If anything, "leftist" should be the confusing term. Teddy Roosevelt was a progressive, Woodrow Wilson was a progressive, FDR was a progressive, etc... I hope that answers the question.
I'm pretty sure those guys are all dead and belong to the past. The only contemporary use of "progressive" I'm aware of is by Glenn Beck who uses it as one of his smear euphemisms, but as far as I'm concerned it has no valid meaning on the political spectrum today.![]()
Well Glenn Beck is essentially a shock-jock as far as I can tell, and he can use the term progressive however he wants. Regardless, progressivism is a real and active political ideology today. Anybody who calls themselves a liberal today is probably actually a progressive, and many people openly identify as progressive. Yes, the examples I cited are dead, but their ideals are expressed by today's "liberals." Obama is a progressive, Pelosi is a progressive, and on and on.

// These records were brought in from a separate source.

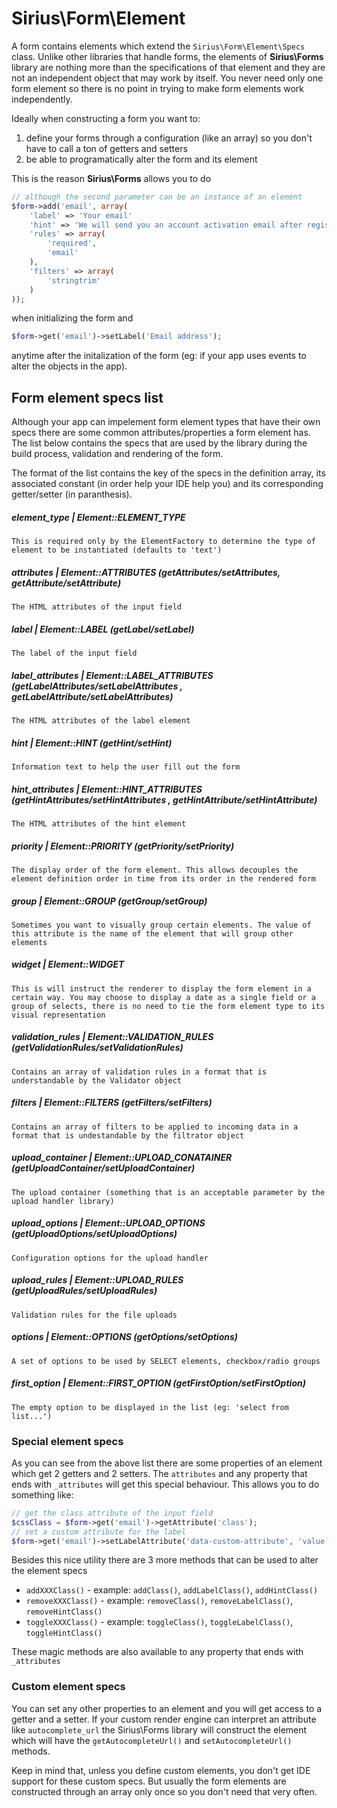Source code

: # Sirius\Form\Element

A form contains elements which extend the `Sirius\Form\Element\Specs` class. Unlike other libraries that handle forms, the elements of **Sirius\Forms** library are nothing more than the specifications of that element and they are not an independent object that may work by itself. You never need only one form element so there is no point in trying to make form elements work independently.

Ideally when constructing a form you want to:

1. define your forms through a configuration (like an array) so you don't have to call a ton of getters and setters
2. be able to programatically alter the form and its element

This is the reason **Sirius\Forms** allows you to do

```php
// although the second parameter can be an instance of an element
$form->add('email', array(
    'label' => 'Your email'
	'hint' => 'We will send you an account activation email after registration',
	'rules' => array(
		'required',
		'email'
	),
	'filters' => array(
		'stringtrim'
	)
));
```

when initializing the form and

```php
$form->get('email')->setLabel('Email address');
```

anytime after the initalization of the form (eg: if your app uses events to alter the objects in the app).

## Form element specs list

Although your app can impelement form element types that have their own specs there are some common attributes/properties a form element has.
The list below contains the specs that are used by the library during the build process, validation and rendering of the form.

The format of the list contains the key of the specs in the definition array, its associated constant (in order help your IDE help you) and its corresponding getter/setter (in paranthesis).

##### element_type | Element::ELEMENT_TYPE 
    This is required only by the ElementFactory to determine the type of element to be instantiated (defaults to 'text')

#####  attributes | Element::ATTRIBUTES (getAttributes/setAttributes, getAttribute/setAttribute)
    The HTML attributes of the input field

#####  label | Element::LABEL (getLabel/setLabel)
    The label of the input field

#####  label_attributes | Element::LABEL_ATTRIBUTES (getLabelAttributes/setLabelAttributes , getLabelAttribute/setLabelAttributes)
    The HTML attributes of the label element

#####  hint | Element::HINT (getHint/setHint)
    Information text to help the user fill out the form

#####  hint_attributes | Element::HINT_ATTRIBUTES (getHintAttributes/setHintAttributes , getHintAttribute/setHintAttribute) 
    The HTML attributes of the hint element

#####  priority | Element::PRIORITY (getPriority/setPriority) 
    The display order of the form element. This allows decouples the element definition order in time from its order in the rendered form

#####  group | Element::GROUP (getGroup/setGroup)
    Sometimes you want to visually group certain elements. The value of this attribute is the name of the element that will group other elements

##### widget | Element::WIDGET
    This is will instruct the renderer to display the form element in a certain way. You may choose to display a date as a single field or a group of selects, there is no need to tie the form element type to its visual representation

##### validation_rules | Element::VALIDATION_RULES (getValidationRules/setValidationRules)
    Contains an array of validation rules in a format that is understandable by the Validator object 

##### filters | Element::FILTERS (getFilters/setFilters)
    Contains an array of filters to be applied to incoming data in a format that is undestandable by the filtrator object

##### upload_container | Element::UPLOAD_CONATAINER (getUploadContainer/setUploadContainer)
    The upload container (something that is an acceptable parameter by the upload handler library)

##### upload_options | Element::UPLOAD_OPTIONS (getUploadOptions/setUploadOptions)
    Configuration options for the upload handler

#####  upload_rules | Element::UPLOAD_RULES (getUploadRules/setUploadRules)
    Validation rules for the file uploads

##### options | Element::OPTIONS (getOptions/setOptions) 
    A set of options to be used by SELECT elements, checkbox/radio groups

##### first_option | Element::FIRST_OPTION (getFirstOption/setFirstOption) 
    The empty option to be displayed in the list (eg: 'select from list...')

### Special element specs

As you can see from the above list there are some properties of an element which get 2 getters and 2 setters. The `attributes` and any property that ends with `_attributes` will get this special behaviour. This allows you to do something like:

```php
// get the class attribute of the input field
$cssClass = $form->get('email')->getAttribute('class');
// set a custom attribute for the label
$form->get('email')->setLabelAttribute('data-custom-attribute', 'value');
```

Besides this nice utility there are 3 more methods that can be used to alter the element specs

- `addXXXClass()` - example: `addClass()`, `addLabelClass()`, `addHintClass()`
- `removeXXXClass()` - example: `removeClass()`, `removeLabelClass()`, `removeHintClass()`
- `toggleXXXClass()` - example: `toggleClass()`, `toggleLabelClass()`, `toggleHintClass()`

These magic methods are also available to any property that ends with `_attributes`

### Custom element specs

You can set any other properties to an element and you will get access to a getter and a setter. If your custom render engine can interpret an attribute like `autocomplete_url` the Sirius\Forms library will construct the element which will have the `getAutocompleteUrl()` and `setAutocompleteUrl()` methods.

Keep in mind that, unless you define custom elements, you don't get IDE support for these custom specs. But usually the form elements are constructed through an array only once so you don't need that very often.
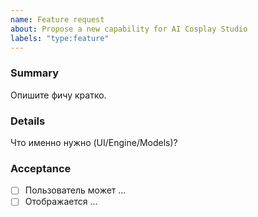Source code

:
 ```yaml
---
name: Feature request
about: Propose a new capability for AI Cosplay Studio
labels: "type:feature"
---
```


### Summary
Опишите фичу кратко.

### Details
Что именно нужно (UI/Engine/Models)?

### Acceptance
- [ ] Пользователь может ...
- [ ] Отображается ...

There was split in the liberal Democratic Party near the turn of the century, where some began to follow William Jennings Bryan, and became progressives, and those who still believed in the liberal ideals and stayed supporters of Grover Cleveland and the Bourbon Democrats. The progressives won the day, of course, and many of the old liberals faded into obscurity or tried their hand in the Republican Party, which didn't really work out that well for them, and faded into obscurity regardless.
If "progressivism" is a real and active ideology, it's strange that no one can describe it.
I'm not convinced it's any more than the demagoguery of, as you said, a shock jock. I don't hear anyone calling themselves "progressive"; I only hear it as a label pinned on by others, which makes it pretty much meaningless.
I'm not even sure why we're on this tangent; if no one can describe it, let's drop it as a nonentity.